Il teologo padre Laurent Touze parla del celibato sacerdotale: è un'offerta totale
di sé a Dio e un'imitazione di Cristo
“Segno espressivo della dedizione totale ed esclusiva a Cristo, alla Chiesa e al Regno
di Dio”. E’ la definizione che dà Benedetto XVI della vita sacerdotale vissuta nel
celibato nell’Esortazione apostolica post sinodale Sacramentum caritatis. Il
celibato è dunque impegno interiore di testimonianza evangelica. Un concetto ribadito
anche da padre Laurent Touze, docente di teologia spirituale alla Pontificia
Università della Santa Croce di Roma, al microfono di Benedetta Capelli:
R. – Se si
parla di celibato sacerdotale, si deve parlare dell’Eucaristia. Quando il ministro
celebra l’oblazione di Cristo, che si dà con il suo corpo totalmente fino all’effusione
del sangue, egli deve vivere in modo adeguato questa celebrazione, dando completamente,
per amore della Chiesa, il suo corpo tramite il celibato.
D.
– Quali sono le difficoltà per i giovani nel comprendere questo dono, nel comprendere
il celibato, e come lavorate per superare le difficoltà?
R.
– Io penso che le difficoltà che possa avere un giovane a capire e a vivere il celibato
sono esattamente le stesse difficoltà che può avere un giovane a capire e a vivere
il matrimonio. In questo senso, la cultura dominante impedisce – o cerca di impedire
– che il cuore umano possa capire la fedeltà fino alla morte, il dono totale di sé,
la bellezza dell’amore. In questo senso, ciò che penso è che per la formazione di
questi giovani sono essenziali alcune virtù, e cioè: la sincerità, la sincerità nei
propri confronti, perché ogni persona abbia il coraggio di vedere in sé i problemi
che ha, che abbia il coraggio di parlarne con chiarezza e che abbia l’umiltà di farsi
aiutare. E dopo, un’attenzione forse rinnovata a tutto ciò che è la formazione umana
dei candidati al sacerdozio. Ma - e questo mi sembra che l’esperienza nordamericana
l’abbia dimostrato, con i problemi che si conoscono e che erano legati ad una vita
celibataria mal vissuta - la cosa essenziale è l’esigenza spirituale. I vescovi americani,
dopo questi momenti di crisi, hanno saputo proporre con chiarezza un forte messaggio
di esigenza spirituale ai candidati al sacerdozio e il risultato è quello che si vede
adesso negli Stati Uniti: una crescita del numero e della qualità delle vocazioni
sacerdotali.
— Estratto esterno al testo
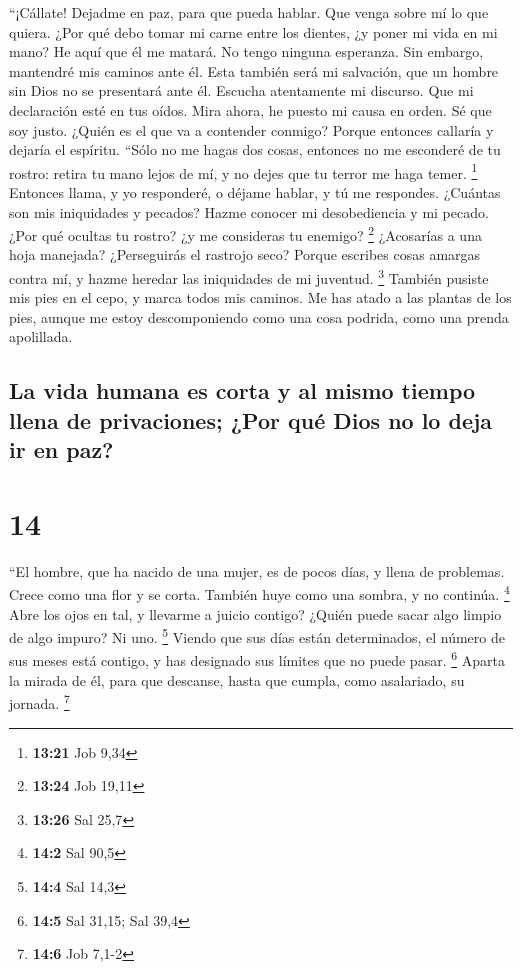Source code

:  ``¡Cállate! Dejadme en paz, para que pueda hablar. Que
venga sobre mí lo que quiera.  ¿Por qué debo tomar mi
carne entre los dientes, ¿y poner mi vida en mi mano?  He
aquí que él me matará. No tengo ninguna esperanza. Sin embargo,
mantendré mis caminos ante él.  Esta también será mi
salvación, que un hombre sin Dios no se presentará ante él.
 Escucha atentamente mi discurso. Que mi declaración esté
en tus oídos.  Mira ahora, he puesto mi causa en orden.
Sé que soy justo.  ¿Quién es el que va a contender
conmigo? Porque entonces callaría y dejaría el espíritu. 
``Sólo no me hagas dos cosas, entonces no me esconderé de tu rostro:
 retira tu mano lejos de mí, y no dejes que tu terror me
haga temer. \footnote{\textbf{13:21} Job 9,34}  Entonces
llama, y yo responderé, o déjame hablar, y tú me respondes.
 ¿Cuántas son mis iniquidades y pecados? Hazme conocer mi
desobediencia y mi pecado.  ¿Por qué ocultas tu rostro?
¿y me consideras tu enemigo? \footnote{\textbf{13:24} Job 19,11}
 ¿Acosarías a una hoja manejada? ¿Perseguirás el rastrojo
seco?  Porque escribes cosas amargas contra mí, y hazme
heredar las iniquidades de mi juventud. \footnote{\textbf{13:26} Sal
  25,7}  También pusiste mis pies en el cepo, y marca
todos mis caminos. Me has atado a las plantas de los pies,
 aunque me estoy descomponiendo como una cosa podrida,
como una prenda apolillada.

\hypertarget{la-vida-humana-es-corta-y-al-mismo-tiempo-llena-de-privaciones-por-quuxe9-dios-no-lo-deja-ir-en-paz}{%
\subsection{La vida humana es corta y al mismo tiempo llena de
privaciones; ¿Por qué Dios no lo deja ir en
paz?}\label{la-vida-humana-es-corta-y-al-mismo-tiempo-llena-de-privaciones-por-quuxe9-dios-no-lo-deja-ir-en-paz}}

\hypertarget{section-13}{%
\section{14}\label{section-13}}

 ``El hombre, que ha nacido de una mujer, es de pocos
días, y llena de problemas.  Crece como una flor y se
corta. También huye como una sombra, y no continúa. \footnote{\textbf{14:2}
  Sal 90,5}  Abre los ojos en tal, y llevarme a juicio
contigo?  ¿Quién puede sacar algo limpio de algo impuro?
Ni uno. \footnote{\textbf{14:4} Sal 14,3}  Viendo que sus
días están determinados, el número de sus meses está contigo, y has
designado sus límites que no puede pasar. \footnote{\textbf{14:5} Sal
  31,15; Sal 39,4}  Aparta la mirada de él, para que
descanse, hasta que cumpla, como asalariado, su jornada. \footnote{\textbf{14:6}
  Job 7,1-2}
I candidati devono capire che fondamentalmente si deve amare Cristo e
che a imitazione del Signore devono dare totalmente la loro vita per la Chiesa.
D.
– Padre, quali sono le sfide che questo impegno comunque pone?
R.
– Senza dubbio, la selezione dei candidati. E’ sempre stata una sfida, anche per lo
stesso ragazzo che pensa di avere una vocazione al sacerdozio. Proprio lui deve poter
avere uno spazio in cui parla di sé, dei suoi problemi, permettendo ai suoi formatori
e a sé stesso di vedere se ha veramente le qualità adeguate per essere un sacerdote
felice e un sacerdote santo. Allo stesso tempo, proprio perché il magistero sottolinea
così fortemente il vincolo tra il celibato sacerdotale e la celebrazione della Santa
Messa, è importante la comprensione adeguata del mistero eucaristico. Ci deve essere
una forte insistenza nella formazione dei seminaristi, nella formazione dei sacerdoti
sia giovani che meno giovani per riscoprire l’importanza di una celebrazione santa
della liturgia, l’importanza di una celebrazione santa del sacrificio eucaristico.
D.
– Qual è il contributo della famiglia nella formazione di un seminarista?
R.
– E’ un compito assolutamente essenziale, cioè: se un ragazzo arriva al giorno dell’ordinazione,
la stragrande maggioranza – direi il 90% – della vocazione la deve ai suoi
genitori, perché è lì fondamentalmente che avrà ricevuto il seme del desidersio di
darsi completamente a Dio: è lì la capacità di capire ciò che è l’amore, ciò che è
la fedeltà. Forse, anche se è nato in una famiglia non cattolica, vedendo l’amore
dei suoi genitori, imparando a vivere con i suoi fratelli e le sue sorelle, imparando
qui la generosità, nel seno della sua famiglia, forse è proprio qui che potrà più
facilmente ricevere il dono di Dio della vocazione. In questo senso, la famiglia che
educa ancora meglio ad avere la disposizione a vivere santamente il sacerdozio, o
a vivere santamente la vocazione matrimoniale, senza dubbio è la famiglia numerosa
dove la disposizione alla generosità si può formare ancor più facilmente.